I failed to make much mention of it in previous write-ups, but I also encountered scale issues with listing ports after a certain threshold. I haven’t gone back to identify where the tipping point is, but I did notice that Horizon began to really bog down as I added ports to the system. On the surface it didn’t seem to matter whether these ports were used as subports or not, the sheer volume of ports added to the system seemed to cause both Horizon and more importantly GET on v2.0/ports to really bog down.
-Ryan
From: Armando M. [mailto:armamig at gmail.com]

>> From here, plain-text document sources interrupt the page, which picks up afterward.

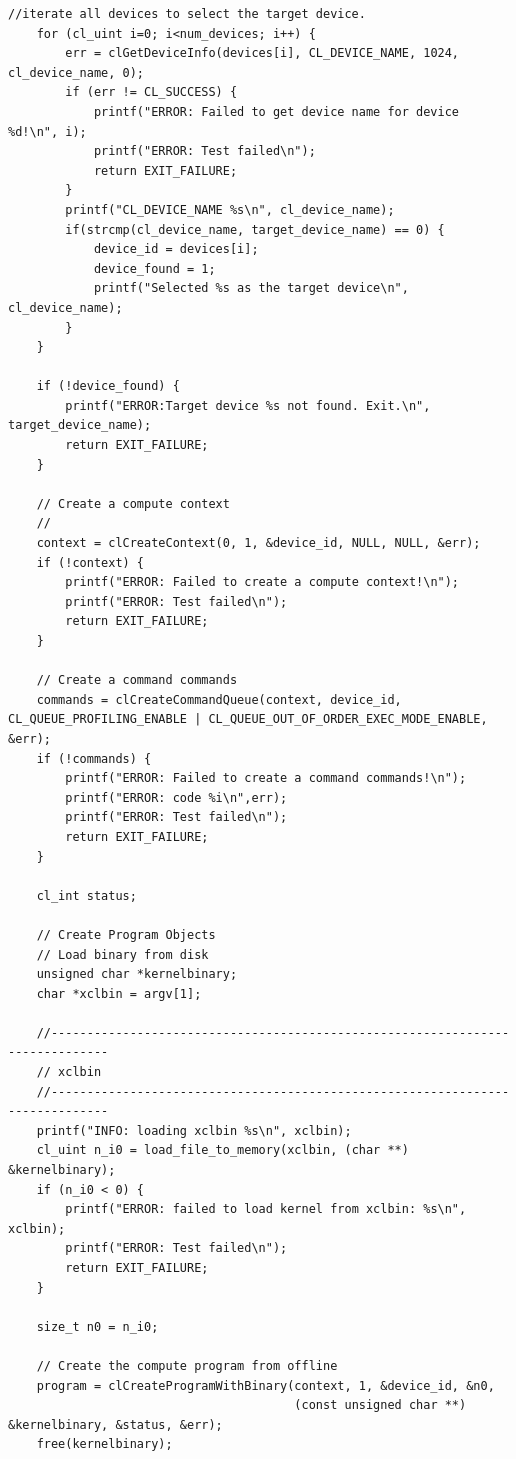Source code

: \begin{lstlisting}[label=code, basicstyle=\tiny, caption=Листинг файла host\_example.cpp]
    //iterate all devices to select the target device.
    for (cl_uint i=0; i<num_devices; i++) {
        err = clGetDeviceInfo(devices[i], CL_DEVICE_NAME, 1024, cl_device_name, 0);
        if (err != CL_SUCCESS) {
            printf("ERROR: Failed to get device name for device %d!\n", i);
            printf("ERROR: Test failed\n");
            return EXIT_FAILURE;
        }
        printf("CL_DEVICE_NAME %s\n", cl_device_name);
        if(strcmp(cl_device_name, target_device_name) == 0) {
            device_id = devices[i];
            device_found = 1;
            printf("Selected %s as the target device\n", cl_device_name);
        }
    }

    if (!device_found) {
        printf("ERROR:Target device %s not found. Exit.\n", target_device_name);
        return EXIT_FAILURE;
    }

    // Create a compute context
    //
    context = clCreateContext(0, 1, &device_id, NULL, NULL, &err);
    if (!context) {
        printf("ERROR: Failed to create a compute context!\n");
        printf("ERROR: Test failed\n");
        return EXIT_FAILURE;
    }

    // Create a command commands
    commands = clCreateCommandQueue(context, device_id, CL_QUEUE_PROFILING_ENABLE | CL_QUEUE_OUT_OF_ORDER_EXEC_MODE_ENABLE, &err);
    if (!commands) {
        printf("ERROR: Failed to create a command commands!\n");
        printf("ERROR: code %i\n",err);
        printf("ERROR: Test failed\n");
        return EXIT_FAILURE;
    }

    cl_int status;

    // Create Program Objects
    // Load binary from disk
    unsigned char *kernelbinary;
    char *xclbin = argv[1];

    //------------------------------------------------------------------------------
    // xclbin
    //------------------------------------------------------------------------------
    printf("INFO: loading xclbin %s\n", xclbin);
    cl_uint n_i0 = load_file_to_memory(xclbin, (char **) &kernelbinary);
    if (n_i0 < 0) {
        printf("ERROR: failed to load kernel from xclbin: %s\n", xclbin);
        printf("ERROR: Test failed\n");
        return EXIT_FAILURE;
    }

    size_t n0 = n_i0;

    // Create the compute program from offline
    program = clCreateProgramWithBinary(context, 1, &device_id, &n0,
                                        (const unsigned char **) &kernelbinary, &status, &err);
    free(kernelbinary);


\end{lstlisting}
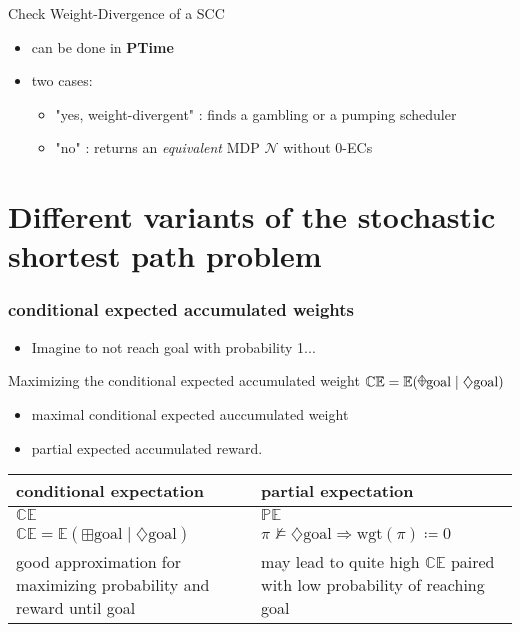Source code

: \documentclass[onlymath]{beamer}
\begin{document}
\begin{frame}
\begin{block}{Check Weight-Divergence of a SCC}
	\begin{itemize}
		\item can be done in \textbf{PTime}
		\item two cases:
		\begin{itemize}
			\item "yes, weight-divergent" : finds a gambling or a pumping scheduler
			\item "no" : returns an \textit{equivalent} MDP $\mathcal{N}$ without 0-ECs
		\end{itemize}
	\end{itemize}
\end{block}
\end{frame}


\section{Different variants of the stochastic shortest path problem}

\begin{frame}
	\frametitle{conditional expected accumulated weights}
	\begin{itemize}
		\item Imagine to not reach goal with probability 1...
	\end{itemize}
	\begin{block}{Maximizing the conditional expected accumulated weight}
		$\mathbb{CE} = \mathbb{E}(\rawdiaplus \mathrm{goal}\mid \diamondsuit \mathrm{goal})$
	\end{block}
	\begin{itemize}
		\item maximal conditional expected auccumulated weight
		\item partial expected accumulated reward.
	\end{itemize}
\end{frame}

\begin{frame}
	\begin{tabular}{|p{5cm}|p{5cm}|}
		\hline
		conditional expectation & partial expectation \\ \hline
		$\mathbb{CE}$ & $\mathbb{PE}$ \\ \hline
		$\mathbb{CE} = \mathbb{E}(\boxplus \mathrm{goal}\mid \diamondsuit \mathrm{goal})$ & $\pi \nvDash \diamondsuit\mathrm{goal} \Rightarrow \mathrm{wgt}(\pi)\coloneqq0$ \\ \hline
		good approximation for \newline maximizing probability and reward until goal & may lead to quite high $\mathbb{CE}$ paired with \newline low probability of reaching goal \\ \hline
		
	\end{tabular}
\end{frame}
\end{document}
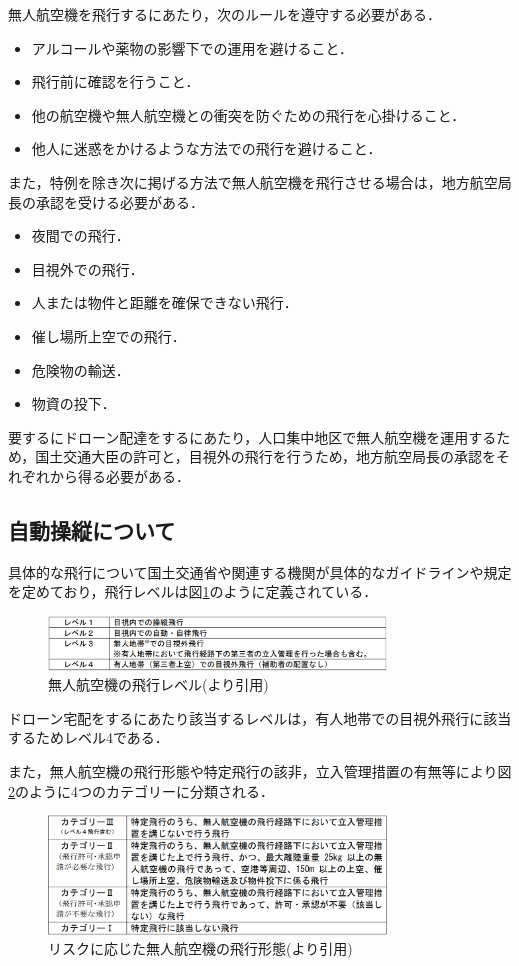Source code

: \documentclass[a4paper, titlepage]{jsarticle}
\begin{document}
無人航空機を飛行するにあたり，次のルールを遵守する必要がある．\cite{prohibited_guidelines}
\begin{itemize}
  \item アルコールや薬物の影響下での運用を避けること．
  \item 飛行前に確認を行うこと．
  \item 他の航空機や無人航空機との衝突を防ぐための飛行を心掛けること．
  \item 他人に迷惑をかけるような方法での飛行を避けること．
\end{itemize}
また，特例を除き次に掲げる方法で無人航空機を飛行させる場合は，地方航空局長の承認を受ける必要がある．
\begin{itemize}
  \item 夜間での飛行．
  \item 目視外での飛行．
  \item 人または物件と距離を確保できない飛行．
  \item 催し場所上空での飛行．
  \item 危険物の輸送．
  \item 物資の投下．
\end{itemize}
要するにドローン配達をするにあたり，人口集中地区で無人航空機を運用するため，国土交通大臣の許可と，目視外の飛行を行うため，地方航空局長の承認をそれぞれから得る必要がある．

\subsection{自動操縦について}
具体的な飛行について国土交通省や関連する機関が具体的なガイドラインや規定を定めており，飛行レベルは図\ref{fig:dron_level}のように定義されている．

\begin{figure}[htbp]
  \centering
  \includegraphics[width=0.8\textwidth]{flying_level.pdf}
  \caption{無人航空機の飛行レベル(\cite{delivery_guidelines_2023}より引用)}
  \label{fig:dron_level}
\end{figure}

ドローン宅配をするにあたり該当するレベルは，有人地帯での目視外飛行に該当するためレベル4である．

また，無人航空機の飛行形態や特定飛行の該非，立入管理措置の有無等により図\ref{fig:dron_category}のように4つのカテゴリーに分類される．
\begin{figure}[htbp]
  \centering
  \includegraphics[width=0.8\textwidth]{dron_category.pdf}
  \caption{リスクに応じた無人航空機の飛行形態(\cite{delivery_guidelines_2023}より引用)}
  \label{fig:dron_category}
\end{figure}
\end{document}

Sent: Monday, December 05, 2016 8:37 AM
To: OpenStack Development Mailing List (not for usage questions) <openstack-dev at lists.openstack.org>
Subject: Re: [openstack-dev] [neutron] trunk api performance and scale measurments
On 5 December 2016 at 08:07, Jay Pipes <jaypipes at gmail.com<mailto:jaypipes at gmail.com>> wrote:
On 12/05/2016 10:59 AM, Bence Romsics wrote:
Hi,
I measured how the new trunk API scales with lots of subports. You can
find the results here:
https://wiki.openstack.org/wiki/Neutron_Trunk_API_Performance_and_Scaling
Hope you find it useful. There are several open ends, let me know if
you're interested in following up some of them.
Great info in there, Ben, thanks very much for sharing!
Bence,
Thanks for the wealth of information provided, I was looking forward to it! The results of the experimentation campaign makes me somewhat confident that trunk feature design is solid, or at least that is what it looks like! I'll look into why there is a penalty on port-list, because that's surprising for me too.

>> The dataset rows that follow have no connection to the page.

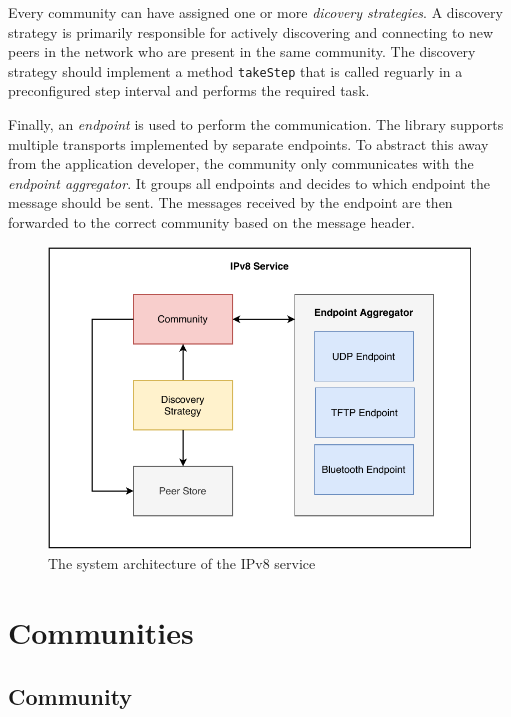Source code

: Every community can have assigned one or more \textit{dicovery strategies}. A discovery strategy is primarily responsible for actively discovering and connecting to new peers in the network who are present in the same community. The discovery strategy should implement a method \texttt{takeStep} that is called reguarly in a preconfigured step interval and performs the required task.

Finally, an \textit{endpoint} is used to perform the communication. The library supports multiple transports implemented by separate endpoints. To abstract this away from the application developer, the community only communicates with the \textit{endpoint aggregator}. It groups all endpoints and decides to which endpoint the message should be sent. The messages received by the endpoint are then forwarded to the correct community based on the message header.

\begin{figure}
    \includegraphics[width=\textwidth]{diagrams/ipv8-architecture}
    \caption{The system architecture of the IPv8 service}
    \label{ipv8_architecture}
\end{figure}

\section{Communities}

\subsection{Community}



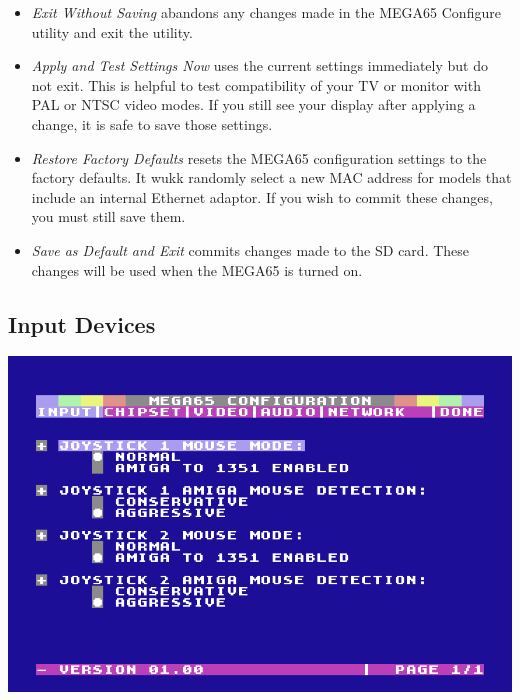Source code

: \begin{itemize}
  \item{\em Exit Without Saving} abandons any changes made in the MEGA65 Configure utility and exit the utility.
  \item{\em Apply and Test Settings Now} uses the current settings immediately but do not exit. This is helpful to test compatibility of your TV or monitor with PAL or NTSC video modes. If you still see your display after applying a change, it is safe to save those settings.
  \item{\em Restore Factory Defaults} resets the MEGA65 configuration settings to the factory defaults. It wukk randomly select a new MAC address for models that include an internal Ethernet adaptor. If you wish to commit these changes, you must still save them.
  \item{\em Save as Default and Exit} commits changes made to the SD card. These changes will be used when the MEGA65 is turned on.
\end{itemize}

\subsection{Input Devices}

\includegraphics[width=\linewidth]{images/ss-m65config-1.png}

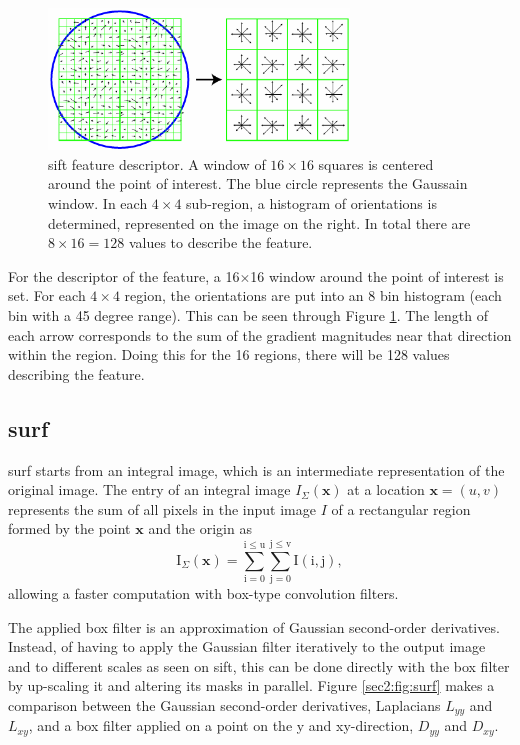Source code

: \begin{figure}
	\centering
	\includegraphics[width=8cm]{images/sift3.png}
	\caption[\acrshort{sift} feature descriptor]{\acrshort{sift} feature descriptor. A window of $16\times16$ squares is centered around the point of interest. The blue circle represents the Gaussain window. In each $4\times4$ sub-region, a histogram of orientations is determined, represented on the image on the right. In total there are $8\times 16 = 128$ values to describe the feature. \cite{sift}}
	\label{sec2:fig:sift3}
\end{figure}
For the descriptor of the feature, a 16$\times$16 window around the point of interest is set. For each $4\times4$ region, the orientations are put into an 8 bin histogram (each bin with a 45 degree range). This can be seen through Figure \ref{sec2:fig:sift3}. The length of each arrow corresponds to the sum of the gradient magnitudes near that direction within the region. Doing this for the 16 regions, there will be 128 values describing the feature.
\cite{sift}

\subsection{\acrlong{surf}}
\label{appendix:cha1:sec1:surf}
\acrshort{surf} starts from an integral image, which is an intermediate representation of the
original image. The entry of an integral image $I_{\Sigma}( \mathbf{x})$ at a location
$\mathbf{x} = (u, v)$ represents the sum of all pixels in the input image $I$ of a rectangular region formed by the point $\mathbf{x}$ and the origin as 
\begin{equation}
\label{sec2:eq:int}
\mathrm { I } _ { \Sigma } ( \mathbf{x} ) = \sum _ { \mathrm { i } = 0 } ^ { \mathrm { i } \leq \mathrm { u } } \sum _ { \mathrm { j } = 0 } ^ { \mathrm { j } \leq \mathrm { v } } \mathrm { I } ( \mathrm { i } , \mathrm { j } ),
\end{equation}
allowing a faster computation with box-type convolution filters. 

The applied box filter is an approximation of Gaussian second-order derivatives. Instead, of having to apply the Gaussian filter iteratively to the output image and to different scales as seen on \acrshort{sift}, this can be done directly with the box filter by up-scaling it and altering its masks in parallel. Figure \ref{sec2:fig:surf} makes a comparison between the Gaussian second-order derivatives, Laplacians $L_{yy}$ and $L_{xy}$, and a box filter applied on a point on the y and xy-direction, $D_{yy}$ and $D_{xy}$.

I also know that the QE team internally at HPE has done some perf testing (though I don't have results publicly available yet), but what I can share at this point is:
* They also disabled l2pop to push the boundaries of trunk deployments;
* They disabled OVS firewall (though for reasons orthogonal to scalability limits introduced by the functionality);
* They flipped back to ovsctl interface, as it turned out to be one of components that introduced some penalty. Since you use native interface, it'd be nice to see what happens if you flipped this switch too;
* RPC timeout of 300.
On a testbed of 3 controllers and 7 computes, this is at high level what they found out the following:
* 100 trunks, with 1900 subports took about 30 mins with no errors;
* 500 subports take about 1 min to bind to a trunk;
* Booting a VM on trunk with 100 subports takes as little as 15 seconds to successful ping. Trunk goes from BUILD -> ACTIVE within 60 seconds of booting the VM;
* Scaling to 700 VM's incrementally on trunks with 100 initial subports is constant (e.g. booting time stays set at ~15 seconds).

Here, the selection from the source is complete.